Growing up in a public housing project just outside of Glasgow, Scotland in the 80’s there were only two ways I knew of how to escape the economic depression of Thatcher’s Britain: 1. Be a professional football (soccer) player or 2. Be a rock star. I thought I was duty bound to follow in my father’s football footsteps. But two significant factors stood in my way and explain why I am now an artist and not lacing up boots for my home team, Glasgow Celtic. Number one, I was a terrible footballer and number two, the world of 1980’s Scotland precluded any chance of a girl ever being taken seriously in what was, and still remains today, a male dominated sport. Watching my son fall in love with football these past months I have been thinking about how my own childhood dreams of playing professionally were dismissed. I look at my son and wonder at his sense of entitlement about his place in the world of sport. And then I found myself in Houston, Texas.
While in Texas, I decided to visit the museum of the most lauded women in Americas sports history, Babe Didrikson Zaharias. Likely you have never heard of her. Babe Didrikson Zaharias was and remains to this day the most accomplished American athlete (male or female) of the last century yet The extraordinary achievements of this women are housed in a one room building the size of a small post office, in Beaumont Texas, the town where she grew up. Babe transcended gender expectations in a time when their rigidity was enforced even by ones undergarments. Although Babe never let such constraints stand in the way of hitting a great golf ball, “I just loosen my girdle and let ‘er fly!”(1). The story goes that in the early 1930s, an unsuspecting New York newspaper reporter approached Mildred Ella “Babe” Didrikson, at this time she was, at nineteen, nationally known as a championship basketball player and double gold and silver medalist in track and field at the 1932 Los Angeles Olympics. The reporter said, “I’m told you also swim, shoot, ride, row, box, and play tennis, golf, basketball, football, polo and billiards. Is there anything at all you don’t play?” “Yeah,” the East Texan replied, “dolls” (2).

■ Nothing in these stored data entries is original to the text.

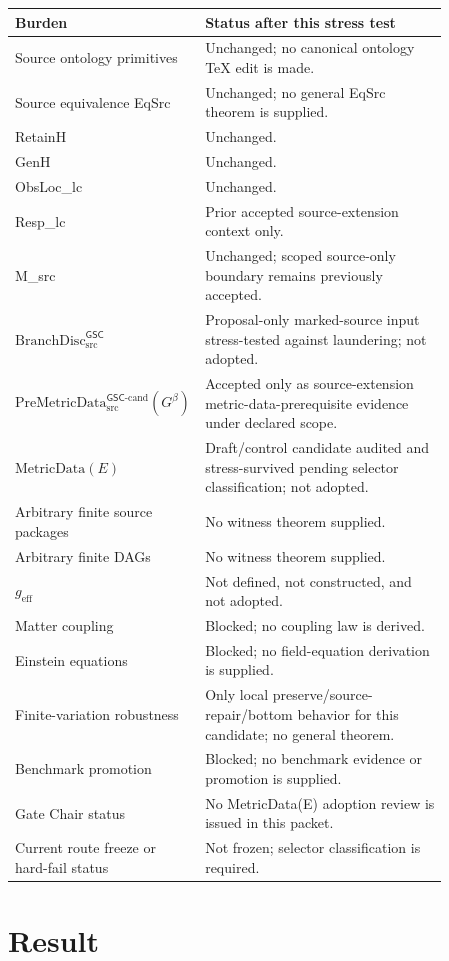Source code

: \documentclass[11pt]{article}
\newcommand{\PreMetricData}{\mathrm{PreMetricData}_{\mathrm{src}}^{\mathsf{GSC}\mbox{-}\mathrm{cand}}}
\newcommand{\BranchDisc}{\mathrm{BranchDisc}_{\mathrm{src}}^{\mathsf{GSC}}}
\newcommand{\Gbeta}{G^\beta}
\newcommand{\geff}{g_{\mathrm{eff}}}
\begin{document}
\begin{longtable}{p{0.30\linewidth}p{0.56\linewidth}}
\toprule
Burden & Status after this stress test \\
\midrule
Source ontology primitives & Unchanged; no canonical ontology TeX edit is made. \\
Source equivalence EqSrc & Unchanged; no general EqSrc theorem is supplied. \\
RetainH & Unchanged. \\
GenH & Unchanged. \\
ObsLoc\_lc & Unchanged. \\
Resp\_lc & Prior accepted source-extension context only. \\
M\_src & Unchanged; scoped source-only boundary remains previously accepted. \\
\(\BranchDisc\) & Proposal-only marked-source input stress-tested against laundering; not adopted. \\
\(\PreMetricData(\Gbeta)\) & Accepted only as source-extension metric-data-prerequisite evidence under declared scope. \\
\(\mathrm{MetricData}(E)\) & Draft/control candidate audited and stress-survived pending selector classification; not adopted. \\
Arbitrary finite source packages & No witness theorem supplied. \\
Arbitrary finite DAGs & No witness theorem supplied. \\
\(\geff\) & Not defined, not constructed, and not adopted. \\
Matter coupling & Blocked; no coupling law is derived. \\
Einstein equations & Blocked; no field-equation derivation is supplied. \\
Finite-variation robustness & Only local preserve/source-repair/bottom behavior for this candidate; no general theorem. \\
Benchmark promotion & Blocked; no benchmark evidence or promotion is supplied. \\
Gate Chair status & No MetricData(E) adoption review is issued in this packet. \\
Current route freeze or hard-fail status & Not frozen; selector classification is required. \\
\bottomrule
\end{longtable}

\section{Result}
\end{document}
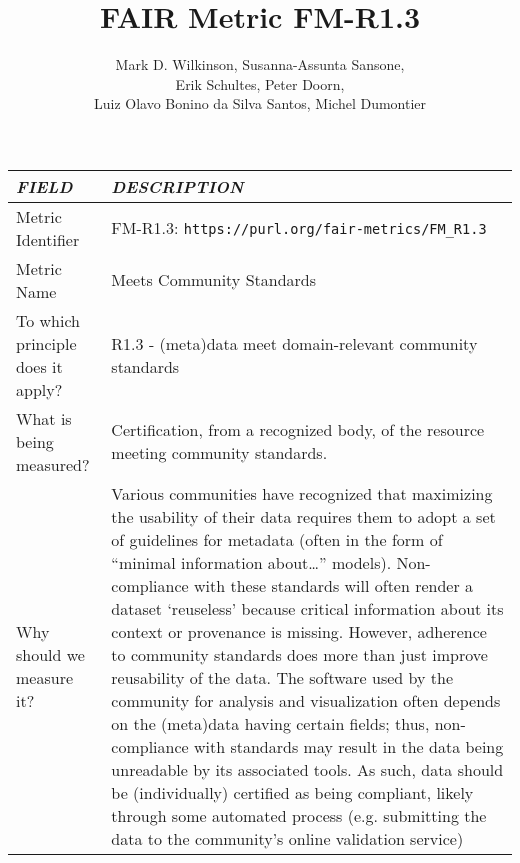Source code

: \documentclass[english]{article}
\begin{document}
\title{FAIR Metric FM-R1.3}

\author{Mark D. Wilkinson, Susanna-Assunta Sansone, \\Erik Schultes, Peter Doorn,\\ 
Luiz Olavo Bonino da Silva Santos, Michel Dumontier}

\maketitle

\newpage





\begin{longtable}{|p{5cm}|p{9cm}|}


\hline
\emph{FIELD} & \emph{DESCRIPTION} \\
\hline
Metric Identifier &   FM-R1.3: \verb"https://purl.org/fair-metrics/FM_R1.3"
\\


\hline
Metric Name &   



Meets Community Standards


 \\



\hline
To which principle does it apply? &   


R1.3 - (meta)data meet domain-relevant community standards

\\



\hline
What is being measured? & 


Certification, from a recognized body, of the resource meeting community standards.

\\



\hline
Why should we measure it? & 

Various communities have recognized that maximizing the usability of their data requires them to adopt a set of guidelines for metadata (often in the form of “minimal information about…” models).  Non-compliance with these standards will often render a dataset ‘reuseless’ because critical information about its context or provenance is missing.  However, adherence to community standards does more than just improve reusability of the data. The software used by the community for analysis and visualization often depends on the (meta)data having certain fields; thus, non-compliance with standards may result in the data being unreadable by its associated tools.  As such, data should be (individually) certified as being compliant, likely through some automated process (e.g. submitting the data to the community’s online validation service)



\end{longtable}
\end{document}
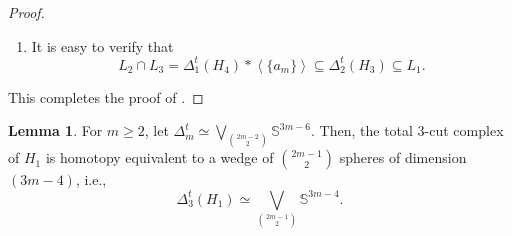 \documentclass[11pt,reqno,a4paper]{amsart}
\theoremstyle{definition}
\theoremstyle{theorem}
\newtheorem{lemma}[theorem]{Lemma}
\newcommand{\totalthreecut}{\Delta_{3}^t}
\newcommand{\lno}{\left(}
\newcommand{\rno}{\right)}
\newcommand{\bbS}{\mathbb{S}}
\theoremstyle{remark}
\begin{document}
\begin{proof}
\begin{enumerate}
\begin{enumerate}[label=\textbf{\Alph*.}, leftmargin=2.5em]
\begin{proof}[Proof of ]
    This completes the proof of 
    .
\end{proof}

    Now let $\sigma \in \Delta_2'$ with $\sigma \notin L_1$.  
    The complement 
    \(
        (\sigma \cup \{b_m\})^{c}
    \) 
    contains the vertices $\{c_m, b_{m+1}\}$, and  
    \(
        (\sigma \cup \{c_m\})^{c}
    \) 
    contains the vertices $\{b_m, c_{m+1}\}$.  
    It is easy to see that these two sets require at most two additional vertices, say $x$ and $y$, to form a $3$-element independent set,     \(
        \{x, c_m, b_{m+1}\}
    \) 
    and  
    \(
        \{y, b_m, c_{m+1}\}.
    \)

    One checks that $x = y$ works exactly when 
    \( x \in V\lno H_4 \rno \);  
    in this situation,  
    \( \sigma \in L_2 \).  
    If $x = y$ does not work, then  
    \( \{x, y\} \subseteq \{a_m, b_{m-1}, c_{m-1}\} \),  
    and the vertices $x$ and $y$ must be adjacent because  
    \( \sigma \notin L_1 \).  
    The only such adjacent pair is  
    \( (b_{m-1}, c_{m-1}) \),  
    in which case  
    \( \sigma \in L_3 \).
\end{enumerate}

    \item It is easy to verify that
    \[
        L_2 \cap L_3 
            = \Delta_1^t \lno H_4 \rno * \left\langle \{a_m\} \right\rangle
            \subseteq \Delta_2^t \lno H_3 \rno 
            \subseteq L_1.
    \]
\end{enumerate}
This completes the proof of 
.
\end{proof}

\begin{lemma}\label{lemma: homotopy of total 3-cut of (3×n)gg'}
    For $m\geq 2$, let $\Delta_m^t \simeq \bigvee\limits_{\binom{2m-2}{2}} \bbS^{3m-6}$. Then, the total 3-cut complex of $H_1$ is homotopy equivalent to a wedge of $\binom{2m-1}{2}$ spheres of dimension $\lno 3m-4 \rno$, i.e., $$\totalthreecut \lno H_1 \rno \simeq \bigvee\limits_{\binom{2m-1}{2}}\bbS^{3m-4}.$$
\end{lemma}
\end{document}
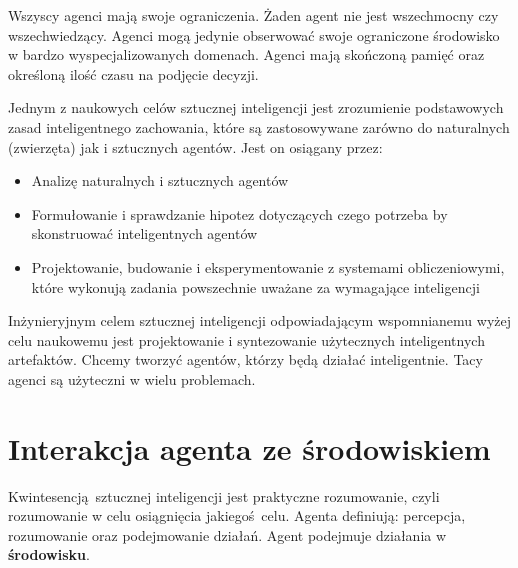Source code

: \documentclass[a4paper, 12pt,oneside]{book}
\begin{document}
Wszyscy agenci mają swoje ograniczenia. Żaden agent nie jest wszechmocny czy 
wszechwiedzący. Agenci mogą jedynie obserwować swoje ograniczone środowisko
w bardzo wyspecjalizowanych domenach. Agenci mają skończoną pamięć oraz
określoną ilość czasu na podjęcie decyzji.

Jednym z naukowych celów sztucznej inteligencji jest zrozumienie podstawowych
zasad inteligentnego zachowania, które są zastosowywane zarówno do
naturalnych (zwierzęta) jak i sztucznych
agentów\cite{ai_foundations_scientific_goal}.
Jest on osiągany przez:
\begin{itemize}
	\setlength\itemsep{-0.4em}
	\item Analizę naturalnych i sztucznych agentów
	\item Formułowanie i sprawdzanie hipotez dotyczących czego potrzeba
		by skonstruować inteligentnych agentów
	\item Projektowanie, budowanie  i eksperymentowanie z systemami
		obliczeniowymi, które wykonują zadania powszechnie uważane
		za wymagające inteligencji
\end{itemize}
Inżynieryjnym celem sztucznej inteligencji odpowiadającym wspomnianemu wyżej
celu naukowemu jest projektowanie i syntezowanie
użytecznych inteligentnych artefaktów. Chcemy tworzyć agentów, którzy będą
działać inteligentnie. Tacy agenci są użyteczni w wielu problemach.

\section{Interakcja agenta  ze środowiskiem}
Kwintesencją sztucznej inteligencji jest praktyczne rozumowanie, czyli
rozumowanie w celu osiągnięcia jakiegoś celu. Agenta definiują:
percepcja, rozumowanie oraz podejmowanie działań. Agent podejmuje działania w
\textbf{środowisku}.
\end{document}
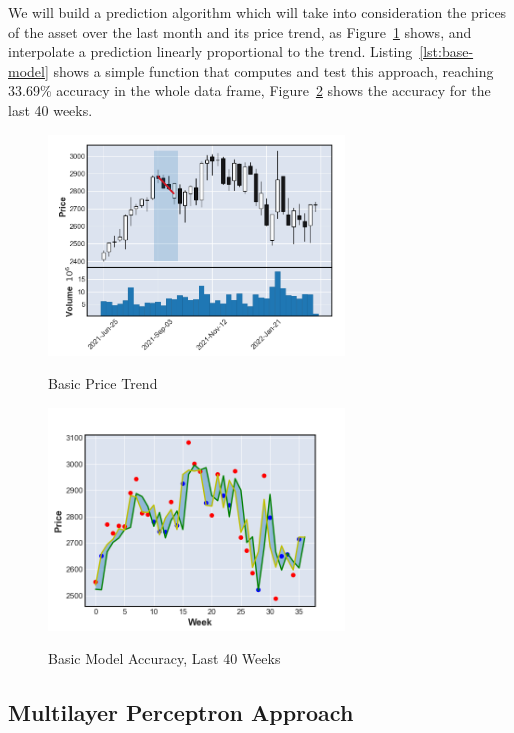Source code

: We will build a prediction algorithm which will take into consideration the prices of the asset over the last month and its price trend, as Figure~\ref{fig:price-trend} shows, and interpolate a prediction linearly proportional to the trend. Listing~\ref{lst:base-model} shows a simple function that computes and test this approach, reaching 33.69\% accuracy in the whole data frame, Figure~\ref{fig:basic-acurracy} shows the accuracy for the last 40 weeks.

\begin{figure}[H]
    \centering
    \caption{Basic Price Trend}
    \includegraphics[width=0.7\textwidth]{figures/baselineCalc.png}
    \label{fig:price-trend}
\end{figure}

\begin{figure}[H]
    \centering
    \caption{Basic Model Accuracy, Last 40 Weeks}
    \includegraphics[width=0.7\textwidth]{figures/simple.png}
    \label{fig:basic-acurracy}
\end{figure}

\subsection{Multilayer Perceptron Approach}

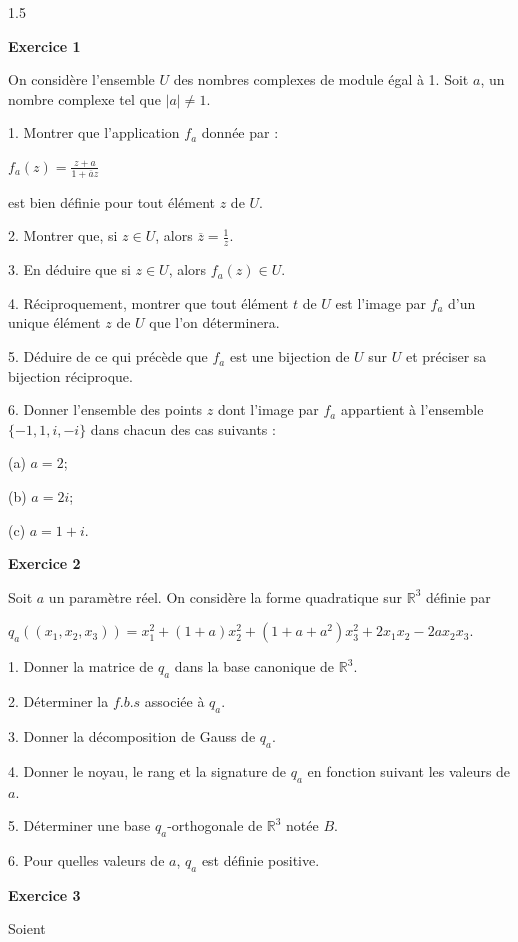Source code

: \documentclass[12pt]{article}
\begin{document}
\begin{spacing}{1.5}

 
 \textbf{Exercice 1}
 
  On considère l'ensemble $U$ des nombres complexes de module égal à 1. Soit $a$, un nombre
 complexe tel que $\mid a\mid\neq 1$.
 
 1. Montrer que l'application $f_a$ donnée par :
 
 $f_a(z) = \frac{z+a}{1+\overline{a}z} $
 
 est bien définie pour tout élément $z$ de $U$.
 
 2. Montrer que, si $z\in U$, alors $\overline{z} = \frac{1}{z}$.
 
 3. En déduire que si $z\in U$, alors $f_a(z)\in U$.
 
 4. Réciproquement, montrer que tout élément $t$ de $U$ est l'image par $f_a$ d'un unique élément
 $z$ de $U$ que l'on déterminera.
 
 5. Déduire de ce qui précède que $f_a$ est une bijection de $U$ sur $U$ et préciser sa bijection
 réciproque.
 
 6. Donner l'ensemble des points $z$ dont l'image par $f_a$ appartient à l'ensemble $\lbrace {-1,1,i,-i} \rbrace$ dans chacun des cas suivants :
 
 (a) $a = 2$;
 
 (b) $a = 2i$;
 
 (c) $a = 1+i$.
 
 \textbf{Exercice 2 }
 
  Soit $a$ un paramètre réel. On considère la forme quadratique sur $\mathbb{R}^3$ définie par
 
 $q_a((x_1,x_2,x_3)) = x^{2}_1 + (1 + a)x^{2}_2 + (1 + a+a^2)x^{2}_3 +2x_1x_2-2ax_2x_3$.
 
 1. Donner la matrice de $q_a$ dans la base canonique de $\mathbb{R}^3$.
 
 2. Déterminer la $f.b.s$ associée à $q_a$.
 
 3. Donner la décomposition de Gauss de $q_a$.
 
 4. Donner le noyau, le rang et la signature de $q_a$ en fonction suivant les valeurs de $a$.
 
 5. Déterminer une base $q_a$-orthogonale de $\mathbb{R}^3$ notée $B$.
 
 6. Pour quelles valeurs de $a$, $q_a$ est définie positive.
 
 \medskip\textbf{Exercice 3}
 
  Soient
 

\end{spacing}
\end{document}
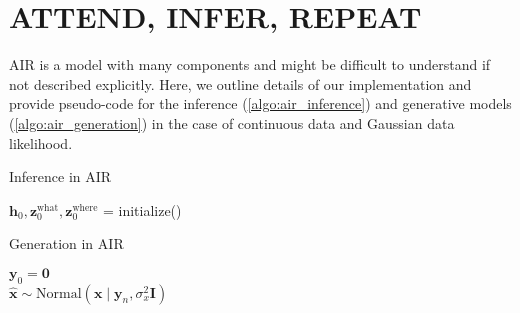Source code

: \section{ATTEND, INFER, REPEAT}
\label{app:air}

\Gls{AIR} is a model with many components and might be difficult to understand if not described explicitly.
Here, we outline details of our implementation and provide pseudo-code for the inference (\cref{algo:air_inference}) and generative models (\cref{algo:air_generation}) in the case of continuous data and Gaussian data likelihood.

\begin{algorithm}[!h]
    \caption{Inference in \gls{AIR}}
    \label{algo:air_inference}
    \DontPrintSemicolon
    \SetSideCommentLeft
    $\bm{h}_0, \bm{z}^\text{what}_0, \bm{z}^\text{where}_0$ = initialize()\\
\end{algorithm}
\begin{algorithm}[!h]
    \caption{Generation in \gls{AIR}}
    \label{algo:air_generation}
    \DontPrintSemicolon
    \SetSideCommentLeft
    $\bm{y}_0 = \bm{0}$\\
    $\hat{\bm{x}} \sim \mathrm{Normal} \left(\bm{x} \mid \bm{y}_n, \sigma^2_x \bm{I} \right)$\\
\end{algorithm}
\vspace*{-2ex}

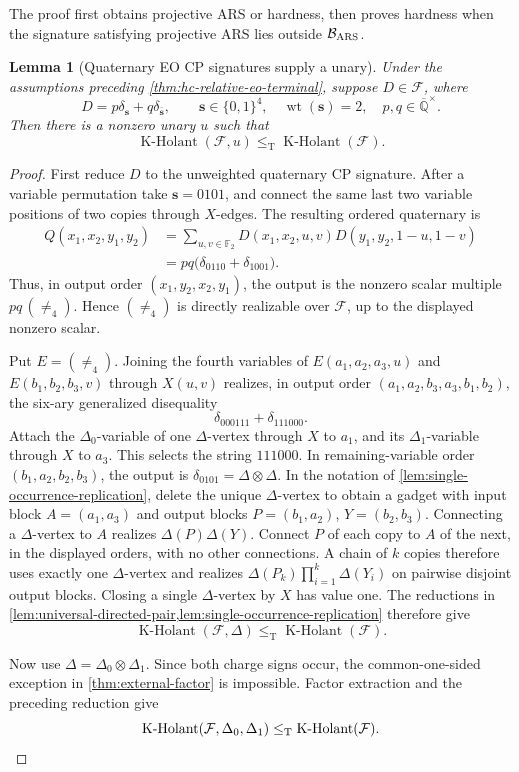 \documentclass[11pt,letterpaper,onecolumn]{article}
\theoremstyle{plain}
\newtheorem{lemma}[lemma]{Lemma}
\theoremstyle{definition}
\theoremstyle{remark}
\newcommand{\AlgNums}{\overline{\mathbb Q}}
\newcommand{\Ftwo}{\mathbb F_2}
\newcommand{\cF}{\mathcal F}
\newcommand{\KHolant}{\operatorname{K\text{-}Holant}}
\newcommand{\wt}{\operatorname{wt}}
\newcommand{\Neq}{\neq}
\newcommand{\DeltaZero}{\Delta_0}
\newcommand{\DeltaOne}{\Delta_1}
\newcommand{\leT}{\leq_{\mathrm T}}
\begin{document}
The proof first obtains projective ARS or hardness, then proves hardness when the signature satisfying projective ARS lies outside \(\mathcal B_{\rm ARS}\).

	\begin{lemma}[Quaternary EO CP signatures supply a unary]
		\label{lem:hc-rel-complementary-unary}
		Under the assumptions preceding \cref{thm:hc-relative-eo-terminal},
		suppose \(D\in\cF\), where
		\[
		D=p\delta_{\mathbf s}+q\delta_{\bar {\mathbf s}},
		\qquad
		{\mathbf s}\in\{0,1\}^4,\quad \wt({\mathbf s})=2,\quad p,q\in\AlgNums^\times.
		\]
		Then there is a nonzero unary \(u\) such that
		\[
		\KHolant(\cF,u)\leT\KHolant(\cF).
		\]
	\end{lemma}
	
	\begin{proof}
		First reduce \(D\) to the unweighted quaternary CP signature.  After a
		variable permutation take \({\mathbf s}=0101\), and connect the same last two variable
		positions of two copies through \(X\)-edges.  The resulting ordered
		quaternary is
		\[
		\begin{aligned}
			Q(x_1,x_2,y_1,y_2)
			&=\sum_{u,v\in\Ftwo}
			D(x_1,x_2,u,v)D(y_1,y_2,1-u,1-v)\\
			&=pq\bigl(\delta_{0110}+\delta_{1001}\bigr).
		\end{aligned}
		\]
		Thus, in output order \((x_1,y_2,x_2,y_1)\), the output is the nonzero
		scalar multiple \(pq\,(\Neq_4)\). Hence \((\Neq_4)\) is directly
		realizable over \(\cF\), up to the displayed nonzero scalar.
		
		Put \(E=(\Neq_4)\).  Joining the fourth variables of
		\(E(a_1,a_2,a_3,u)\) and \(E(b_1,b_2,b_3,v)\) through \(X(u,v)\)
		realizes, in output order \((a_1,a_2,b_3,a_3,b_1,b_2)\), the six-ary
		generalized disequality
		\[
		\delta_{000111}+\delta_{111000}.
		\]
		Attach the \(\DeltaZero\)-variable of one \(\Delta\)-vertex through
		\(X\) to \(a_1\), and its \(\DeltaOne\)-variable through \(X\) to \(a_3\).
		This selects the string \(111000\). In remaining-variable order
		\((b_1,a_2,b_2,b_3)\), the output is
		\(\delta_{0101}=\Delta\otimes\Delta\).  In the notation of
		\cref{lem:single-occurrence-replication}, delete the unique
		\(\Delta\)-vertex to obtain a gadget with input block \(A=(a_1,a_3)\)
		and output blocks \(P=(b_1,a_2)\), \(Y=(b_2,b_3)\).
		Connecting a \(\Delta\)-vertex to \(A\) realizes \(\Delta(P)\Delta(Y)\).
		Connect \(P\) of each copy to \(A\) of the next, in the displayed orders,
		with no other connections.  A chain of \(k\) copies therefore
		uses exactly one \(\Delta\)-vertex and realizes
		\(\Delta(P_k)\prod_{i=1}^k\Delta(Y_i)\) on pairwise disjoint output blocks.
		Closing a single \(\Delta\)-vertex by
		\(X\) has value one.  The reductions in
		\cref{lem:universal-directed-pair,lem:single-occurrence-replication}
		therefore give
		\[
		\KHolant(\cF,\Delta)\leT\KHolant(\cF).
		\]
		
		Now use \(\Delta=\DeltaZero\otimes\DeltaOne\).
		Since both charge signs occur, the common-one-sided exception in
		\cref{thm:external-factor} is impossible.  Factor extraction and the
		preceding reduction give
		\[
		\KHolant(\cF,\DeltaZero,\DeltaOne)\leT\KHolant(\cF).\qedhere
		\]
	\end{proof}
	
\end{document}
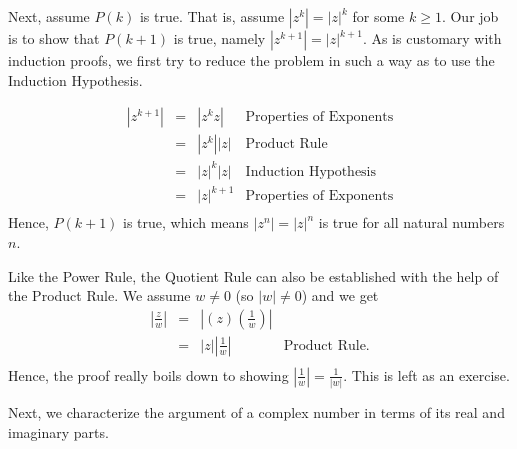 \documentclass{ximera}
\begin{document}
   
  
 Next, assume $P(k)$ is true.  That is, assume $\left|z^{k}\right| = |z|^k$ for some $k \geq 1$.    Our job is to show that $P(k+1)$ is true, namely $\left|z^{k+1}\right| = |z|^{k+1}$.  As is customary with induction proofs, we first try to reduce the problem in such a way as to  use the Induction Hypothesis.

\[\begin{array}{rcll}
\left|z^{k+1}\right| & = & \left|z^{k} z\right| & \text{Properties of Exponents} \\
& = & \left|z^{k}\right| |z| & \text{Product Rule} \\
& = &  |z|^{k} |z| & \text{Induction Hypothesis} \\
& = &  |z|^{k+1} & \text{Properties of Exponents} \\ \end{array} \]
Hence, $P(k+1)$ is true, which means $\left|z^{n}\right| = |z|^{n}$ is true for all natural numbers $n$.  

 

Like the Power Rule, the Quotient Rule can also be established with the help of the Product Rule. We assume $w \neq 0$ (so $|w| \neq 0$) and we get
\[ \begin{array}{rcll}

\left| \frac{z}{w} \right| &  = & \left| (z) \left( \frac{1}{w} \right) \right| & \\
	 & = & |z| \left| \frac{1}{w}\right| & \text{Product Rule.} \\ \end{array} \]
Hence, the proof really boils down to showing $\left| \frac{1}{w} \right| = \frac{1}{|w|}$.  This is left as an exercise.

 

Next, we characterize the argument of a complex number in terms of its real and imaginary parts.

 

\end{document}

Born Mildred Didrikson, Babe happily told sports writers that she was given the nickname Babe as in ‘Babe Ruth’ after hitting five home runs in one game as a child. This kind of bravado and media savvy would characterize her interactions with the press throughout her career, at first to her benefit then to her detriment as it was deemed unseemly for a women to speak in such a self aggrandizing manner. Before Mohammad Ali ever announced, “I am the greatest” Babe beat him to it and with good reason. After retiring from track and field after her triumphant gold medal wins Babe took up golf. She was the first female player to compete in a PGA Tour event. Babe then went on to win an amazing 17 consecutive amateur tournaments over a two-year period stretching from 1946-1947 and co-founded the LPGA in an attempt to make earn a living form her sport as so many of her male contemporaries were able to. In 1954 at the Women’s Open Babe set a record of 12 shots as the biggest victory margin in the history of the tournament. This record remains unbroken to this day.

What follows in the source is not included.